[Dataset items]

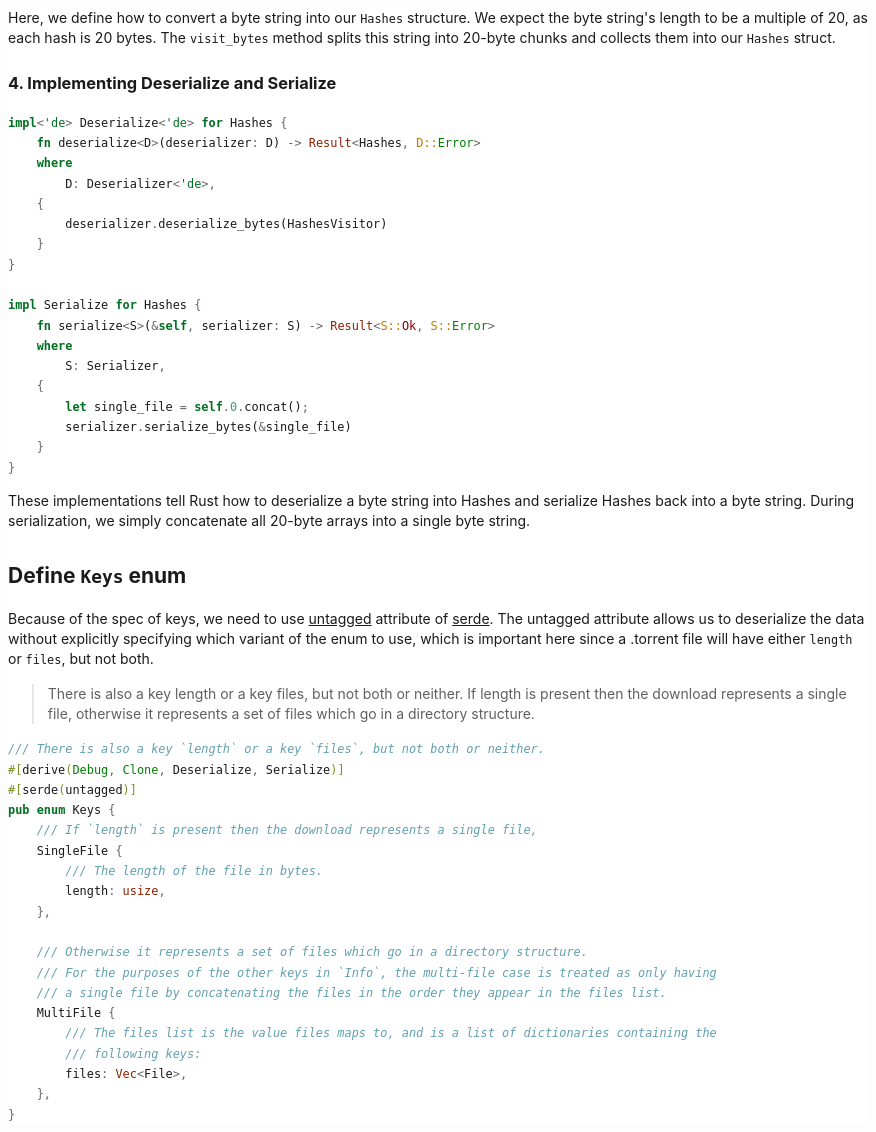 Here, we define how to convert a byte string into our `Hashes` structure. We expect the byte string's length to be a multiple of 20, as each hash is 20 bytes. The `visit_bytes` method splits this string into 20-byte chunks and collects them into our `Hashes` struct.

### 4. Implementing Deserialize and Serialize

```rs
impl<'de> Deserialize<'de> for Hashes {
    fn deserialize<D>(deserializer: D) -> Result<Hashes, D::Error>
    where
        D: Deserializer<'de>,
    {
        deserializer.deserialize_bytes(HashesVisitor)
    }
}

impl Serialize for Hashes {
    fn serialize<S>(&self, serializer: S) -> Result<S::Ok, S::Error>
    where
        S: Serializer,
    {
        let single_file = self.0.concat();
        serializer.serialize_bytes(&single_file)
    }
}
```

These implementations tell Rust how to deserialize a byte string into Hashes and serialize Hashes back into a byte string. During serialization, we simply concatenate all 20-byte arrays into a single byte string.


## Define `Keys` enum

Because of the spec of keys, we need to use [untagged](https://serde.rs/variant-attrs.html#untagged) attribute of [serde](https://docs.rs/serde/latest/serde/). 
The untagged attribute allows us to deserialize the data without explicitly specifying which variant of the enum to use, which is important here since a .torrent file will have either `length` or `files`, but not both.

> There is also a key length or a key files, but not both or neither. If length is present then the download represents a single file, otherwise it represents a set of files which go in a directory structure.


```rs
/// There is also a key `length` or a key `files`, but not both or neither.
#[derive(Debug, Clone, Deserialize, Serialize)]
#[serde(untagged)]
pub enum Keys {
    /// If `length` is present then the download represents a single file,
    SingleFile {
        /// The length of the file in bytes.
        length: usize,
    },

    /// Otherwise it represents a set of files which go in a directory structure.
    /// For the purposes of the other keys in `Info`, the multi-file case is treated as only having
    /// a single file by concatenating the files in the order they appear in the files list.
    MultiFile {
        /// The files list is the value files maps to, and is a list of dictionaries containing the
        /// following keys:
        files: Vec<File>,
    },
}

```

Work instructions
Looking at the records above, count the lines with the word "represents" in them; reply with the number only.

Task response
3